An .htaccess file allows you to write commands that override the rules that already exist in the Apache configuration. So instead of someone having to type in HAXCMS site list they can just type http://timowens.io and a rule in .htaccess will tell the server that index.php is what the server should display. WordPress includes an .htaccess by default that makes those pretty permalinks you’re used to. We can utilize the .htaccess to get pretty specific about how we want to rewrite URLs though.
Let's take the following site as an example: http://archive.timmmmyboy.com. All of the posts have the following structure:
http://archive.timmmmyboy.com/2013/11/writing-collaborative-documentation-with-dokuwiki-and-github/
So the base domain, followed by the year, followed by the month, followed by the name of the post. Now let's say our Ghost blog has this format for posts:
http://blog.timowens.io/writing-collaborative-documentation-with-dokuwiki-and-github/
Adding the Redirect
No year or month, but otherwise we have something to work with.
Basically what we want to do is have Apache grab the post name from the end of the URL and append it to the domain of the new blog.
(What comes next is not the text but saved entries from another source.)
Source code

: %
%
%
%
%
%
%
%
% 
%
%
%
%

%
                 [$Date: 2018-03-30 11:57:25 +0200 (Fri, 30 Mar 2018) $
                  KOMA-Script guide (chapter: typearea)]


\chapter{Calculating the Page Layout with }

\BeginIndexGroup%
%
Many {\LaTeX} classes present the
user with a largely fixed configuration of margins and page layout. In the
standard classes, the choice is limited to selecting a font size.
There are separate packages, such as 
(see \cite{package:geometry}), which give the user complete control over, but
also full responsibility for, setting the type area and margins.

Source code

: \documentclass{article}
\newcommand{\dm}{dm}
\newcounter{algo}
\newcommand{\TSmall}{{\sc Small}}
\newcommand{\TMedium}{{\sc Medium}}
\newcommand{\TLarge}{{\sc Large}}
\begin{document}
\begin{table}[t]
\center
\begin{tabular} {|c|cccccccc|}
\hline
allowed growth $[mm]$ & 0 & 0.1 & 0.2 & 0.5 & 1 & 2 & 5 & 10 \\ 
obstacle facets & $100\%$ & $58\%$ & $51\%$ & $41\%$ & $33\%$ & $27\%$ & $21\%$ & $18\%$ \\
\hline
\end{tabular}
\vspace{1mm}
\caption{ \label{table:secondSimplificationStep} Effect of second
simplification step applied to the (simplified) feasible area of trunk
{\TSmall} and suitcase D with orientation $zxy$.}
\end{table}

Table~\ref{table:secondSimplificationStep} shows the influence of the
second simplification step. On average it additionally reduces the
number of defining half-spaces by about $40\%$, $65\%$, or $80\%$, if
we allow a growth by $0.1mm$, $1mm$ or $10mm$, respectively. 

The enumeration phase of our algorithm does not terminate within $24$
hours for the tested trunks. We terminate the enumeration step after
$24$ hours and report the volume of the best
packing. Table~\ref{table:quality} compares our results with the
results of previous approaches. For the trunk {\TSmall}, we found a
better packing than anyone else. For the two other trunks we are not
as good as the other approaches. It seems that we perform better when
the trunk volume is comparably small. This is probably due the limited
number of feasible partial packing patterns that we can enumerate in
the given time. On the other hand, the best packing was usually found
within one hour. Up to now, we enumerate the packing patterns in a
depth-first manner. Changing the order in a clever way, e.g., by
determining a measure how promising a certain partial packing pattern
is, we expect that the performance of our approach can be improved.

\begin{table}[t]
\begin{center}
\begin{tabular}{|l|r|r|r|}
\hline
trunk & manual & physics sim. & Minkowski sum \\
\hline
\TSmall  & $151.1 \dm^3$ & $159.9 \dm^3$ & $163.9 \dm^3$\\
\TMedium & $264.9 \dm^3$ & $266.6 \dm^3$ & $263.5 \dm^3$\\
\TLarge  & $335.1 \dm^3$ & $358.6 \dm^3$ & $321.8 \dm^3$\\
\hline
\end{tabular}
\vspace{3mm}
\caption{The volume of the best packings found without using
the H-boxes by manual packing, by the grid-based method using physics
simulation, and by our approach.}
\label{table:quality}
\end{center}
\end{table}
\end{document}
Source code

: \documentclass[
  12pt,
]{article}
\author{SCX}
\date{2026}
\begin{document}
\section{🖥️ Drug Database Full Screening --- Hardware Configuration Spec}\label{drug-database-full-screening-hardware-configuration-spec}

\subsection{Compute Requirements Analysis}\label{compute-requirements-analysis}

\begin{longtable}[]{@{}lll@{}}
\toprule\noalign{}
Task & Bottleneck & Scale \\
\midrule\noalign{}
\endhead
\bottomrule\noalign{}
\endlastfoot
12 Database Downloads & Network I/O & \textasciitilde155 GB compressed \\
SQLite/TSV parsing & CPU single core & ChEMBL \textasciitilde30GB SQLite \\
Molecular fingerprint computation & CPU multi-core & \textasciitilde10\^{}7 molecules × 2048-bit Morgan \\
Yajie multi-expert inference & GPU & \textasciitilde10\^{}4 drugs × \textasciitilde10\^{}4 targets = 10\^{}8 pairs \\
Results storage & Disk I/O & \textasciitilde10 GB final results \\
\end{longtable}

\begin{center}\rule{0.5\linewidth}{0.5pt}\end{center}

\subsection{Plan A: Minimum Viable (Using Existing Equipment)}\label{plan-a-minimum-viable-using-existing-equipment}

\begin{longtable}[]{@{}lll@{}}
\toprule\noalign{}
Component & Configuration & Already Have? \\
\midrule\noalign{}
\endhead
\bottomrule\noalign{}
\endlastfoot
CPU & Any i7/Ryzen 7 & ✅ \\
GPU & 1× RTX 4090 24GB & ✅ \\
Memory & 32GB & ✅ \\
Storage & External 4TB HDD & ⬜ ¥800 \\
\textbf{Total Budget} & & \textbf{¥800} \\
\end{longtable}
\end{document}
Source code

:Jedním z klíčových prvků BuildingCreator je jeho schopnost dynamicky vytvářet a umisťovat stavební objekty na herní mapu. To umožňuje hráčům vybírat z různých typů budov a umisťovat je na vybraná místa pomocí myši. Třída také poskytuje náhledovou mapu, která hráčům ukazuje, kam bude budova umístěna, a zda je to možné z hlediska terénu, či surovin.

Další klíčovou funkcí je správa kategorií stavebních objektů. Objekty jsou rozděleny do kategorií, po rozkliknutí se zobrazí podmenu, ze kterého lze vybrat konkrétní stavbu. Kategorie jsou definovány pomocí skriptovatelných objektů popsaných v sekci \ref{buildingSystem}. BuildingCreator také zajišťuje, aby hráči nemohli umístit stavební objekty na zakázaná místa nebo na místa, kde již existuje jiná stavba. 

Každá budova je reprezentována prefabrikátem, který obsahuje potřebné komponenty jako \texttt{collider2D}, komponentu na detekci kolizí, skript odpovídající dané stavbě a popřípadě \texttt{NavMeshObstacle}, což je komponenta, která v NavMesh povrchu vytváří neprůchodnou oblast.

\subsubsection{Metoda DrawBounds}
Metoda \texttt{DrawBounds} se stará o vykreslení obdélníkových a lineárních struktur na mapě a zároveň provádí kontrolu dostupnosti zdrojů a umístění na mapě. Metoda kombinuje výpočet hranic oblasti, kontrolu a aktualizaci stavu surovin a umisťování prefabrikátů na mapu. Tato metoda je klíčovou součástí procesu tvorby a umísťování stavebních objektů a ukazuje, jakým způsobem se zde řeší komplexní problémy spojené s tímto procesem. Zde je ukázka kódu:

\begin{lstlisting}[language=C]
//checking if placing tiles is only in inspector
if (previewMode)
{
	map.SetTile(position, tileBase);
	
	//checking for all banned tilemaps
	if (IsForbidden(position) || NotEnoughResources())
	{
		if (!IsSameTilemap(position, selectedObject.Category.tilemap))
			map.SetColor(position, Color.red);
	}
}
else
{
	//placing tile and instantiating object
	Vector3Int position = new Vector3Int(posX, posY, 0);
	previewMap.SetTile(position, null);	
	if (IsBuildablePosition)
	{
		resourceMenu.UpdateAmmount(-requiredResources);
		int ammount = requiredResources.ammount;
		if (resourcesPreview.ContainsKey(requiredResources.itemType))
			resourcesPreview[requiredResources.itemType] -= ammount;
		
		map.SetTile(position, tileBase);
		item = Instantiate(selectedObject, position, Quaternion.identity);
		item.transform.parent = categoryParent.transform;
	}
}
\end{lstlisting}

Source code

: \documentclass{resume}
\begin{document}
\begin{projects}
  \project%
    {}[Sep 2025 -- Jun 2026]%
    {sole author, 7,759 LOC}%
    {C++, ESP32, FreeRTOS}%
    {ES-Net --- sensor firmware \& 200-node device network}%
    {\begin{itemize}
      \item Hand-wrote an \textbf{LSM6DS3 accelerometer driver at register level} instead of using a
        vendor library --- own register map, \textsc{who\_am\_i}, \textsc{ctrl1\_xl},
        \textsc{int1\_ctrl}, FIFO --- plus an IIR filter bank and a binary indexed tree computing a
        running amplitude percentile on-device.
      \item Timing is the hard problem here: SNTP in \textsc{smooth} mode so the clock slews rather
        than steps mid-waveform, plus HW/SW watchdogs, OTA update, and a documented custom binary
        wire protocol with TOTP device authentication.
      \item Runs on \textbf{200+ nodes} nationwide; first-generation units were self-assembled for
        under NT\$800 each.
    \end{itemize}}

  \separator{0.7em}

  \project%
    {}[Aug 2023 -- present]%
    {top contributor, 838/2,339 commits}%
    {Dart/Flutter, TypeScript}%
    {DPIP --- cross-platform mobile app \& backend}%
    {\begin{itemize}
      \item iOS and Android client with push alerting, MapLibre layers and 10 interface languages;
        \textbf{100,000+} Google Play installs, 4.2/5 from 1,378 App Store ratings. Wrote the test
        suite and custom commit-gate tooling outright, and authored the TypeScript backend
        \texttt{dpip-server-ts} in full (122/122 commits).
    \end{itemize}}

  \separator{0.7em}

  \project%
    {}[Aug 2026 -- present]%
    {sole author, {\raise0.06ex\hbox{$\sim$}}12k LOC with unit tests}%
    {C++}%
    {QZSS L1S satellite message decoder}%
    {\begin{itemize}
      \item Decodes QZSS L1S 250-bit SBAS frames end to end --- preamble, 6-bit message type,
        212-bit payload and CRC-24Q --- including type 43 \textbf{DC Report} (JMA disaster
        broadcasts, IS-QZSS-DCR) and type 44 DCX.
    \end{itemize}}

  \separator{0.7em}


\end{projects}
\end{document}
There are also other links like for the RSS feed that would be /feed. Here’s what the full .htaccess file looks like now with the redirects in place:
RewriteEngine On
RewriteRule ^([0-9]+)/([0-9]+)(.)$ http://blog.timowens.io$3 [R=301,L]
RewriteRule ^feed$ http://blog.timowens.io/rss [R=301,L]
RewriteRule ^feed/$ http://blog.timowens.io/rss [R=301,L]
RewriteRule ^(.)$ http://blog.timowens.io/ [R=301,L]
That’s it! Let’s go line by line and see what it’s doing.
RewriteEngine On
Adding the Rewrite Rule
We need to tell Apache we’re going to be rewriting some URLs so this has to come before any RewriteRule directives.
RewriteRule ^([0-9]+)/([0-9]+)(.*)$ http://blog.timowens.io$3 [R=301,L]
- RewriteRule is the directive to create the rewrite.
- The ^ is a wildcard saying “ignore whatever came before the pattern I’m about to show”.
- ([0-9]+)/([0-9]+) are regular expressions that mean "a series of numbers between 0 and 9 will show up between these slashes).
- (.*)$ is our final wildcard “anything coming after that pattern” and the $ tells the server to store each of the wildcard directives of that line to a variable.
The second part of that rule allows us to grab that variable (in this case the third variable, the one that holds our post name) and append it to the end of our new URL. [R=301,L] tells the server this is a 301 Permanent Redirect which the server will then let Google and other entities know when they visit. It’s highly highly recommended that you use 302 Temporary Redirects until you’re confident you’ve got it right. Temporary redirects will not store a cookie in your browser causing the redirect to be cached, nor will search engines be notified while you’re testing.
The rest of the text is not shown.